Has the pull up bar lost it's appeal or usefulness?  We don't think so.  Outfit your garage gym or basement with one of the most effective training tools right here.

Hammerhead Strength Equipment is a functional fitness and strength equipment manufacturer proudly outfitting Garage Gyms and Commerical Facilites throughout the US and beyond.

Saturday, February 22, 2014

The Countdown Timer 'UnPlugged'

One of the most important pieces in the gym is the countdown timer.  Ask any coach who uses one and they'll tell you that without it, their programming would likely have to take on a whole new twist.

Without a gym timer, much of the programming in today's functional fitness gym would be vastly different.  Why is that?  It's because of the fact that this one simple tool is capable of being the coach, the motivator and the judge all in one neat little package.

For the CrossFit Affiliate or Garage Gym athlete, the countdown timer brings on an intensity to the training that can be difficult to muster without.  For those that need the extra incentive or that extra push, the timer is up to the task.  It keeps us on track and motivated to keep moving.  No matter the workout - whether it's three rounds of Pull Ups, Push Ups and Squats or Squat Cleans and Kettlebell presses, adding the element of time into the mix increases the intensity dramatically.  And we've all seen that appropriate levels of intensity gets results without injury.
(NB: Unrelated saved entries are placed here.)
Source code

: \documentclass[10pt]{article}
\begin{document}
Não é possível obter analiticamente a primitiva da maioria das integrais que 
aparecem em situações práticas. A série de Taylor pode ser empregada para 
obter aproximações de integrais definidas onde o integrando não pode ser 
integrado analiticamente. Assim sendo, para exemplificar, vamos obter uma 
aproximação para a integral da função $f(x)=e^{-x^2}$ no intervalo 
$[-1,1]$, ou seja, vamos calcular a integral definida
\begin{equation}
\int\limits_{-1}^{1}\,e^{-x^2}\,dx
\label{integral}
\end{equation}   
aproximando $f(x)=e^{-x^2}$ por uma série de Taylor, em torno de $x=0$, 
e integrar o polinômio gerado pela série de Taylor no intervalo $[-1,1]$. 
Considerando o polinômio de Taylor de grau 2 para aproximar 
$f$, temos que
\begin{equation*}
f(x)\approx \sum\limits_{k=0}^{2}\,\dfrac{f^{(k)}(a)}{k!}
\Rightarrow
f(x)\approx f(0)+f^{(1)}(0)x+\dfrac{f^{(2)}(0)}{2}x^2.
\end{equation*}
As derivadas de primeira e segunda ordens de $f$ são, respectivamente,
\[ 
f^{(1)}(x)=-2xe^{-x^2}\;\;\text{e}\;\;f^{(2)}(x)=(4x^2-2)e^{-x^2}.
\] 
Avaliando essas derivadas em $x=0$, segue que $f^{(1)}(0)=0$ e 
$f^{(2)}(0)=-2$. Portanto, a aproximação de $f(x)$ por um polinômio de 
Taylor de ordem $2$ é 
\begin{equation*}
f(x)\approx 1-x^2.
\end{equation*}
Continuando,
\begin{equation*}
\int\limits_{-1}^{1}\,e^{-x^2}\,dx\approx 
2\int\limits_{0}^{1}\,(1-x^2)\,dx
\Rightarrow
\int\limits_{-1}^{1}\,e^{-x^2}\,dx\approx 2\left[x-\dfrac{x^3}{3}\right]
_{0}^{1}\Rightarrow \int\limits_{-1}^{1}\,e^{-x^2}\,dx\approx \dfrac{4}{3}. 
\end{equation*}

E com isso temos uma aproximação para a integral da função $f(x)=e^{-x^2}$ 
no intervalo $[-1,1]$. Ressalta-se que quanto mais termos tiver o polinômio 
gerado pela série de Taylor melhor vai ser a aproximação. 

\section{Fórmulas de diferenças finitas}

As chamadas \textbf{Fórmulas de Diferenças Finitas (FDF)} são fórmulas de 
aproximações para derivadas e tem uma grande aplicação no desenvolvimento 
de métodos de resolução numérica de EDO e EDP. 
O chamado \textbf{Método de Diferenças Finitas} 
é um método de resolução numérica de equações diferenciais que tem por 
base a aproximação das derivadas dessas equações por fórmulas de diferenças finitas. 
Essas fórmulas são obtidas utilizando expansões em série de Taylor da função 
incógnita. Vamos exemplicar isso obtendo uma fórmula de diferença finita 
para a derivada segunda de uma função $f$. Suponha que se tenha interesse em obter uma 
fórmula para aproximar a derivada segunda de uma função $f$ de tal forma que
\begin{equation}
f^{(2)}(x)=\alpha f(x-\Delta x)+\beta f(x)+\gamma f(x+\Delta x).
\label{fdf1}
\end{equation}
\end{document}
With the resurgence of the timer into the daily training routine, creative coaching has pushed the envelope and has demanded more than what just a everyday countdown timer can deliver.  Functionality that can add variety to programming allows the coach more flexibility in programming and with that variety and flexibility comes less adaptation and better results for the athlete.  And the variety also keeps interest peaked.

Because of the demand for more out of the ordinary countdown timer, many timers have quite an array of timing sequences and modes that add intensity in different ways.  Let's take a closer look at many of the popular timing sequences.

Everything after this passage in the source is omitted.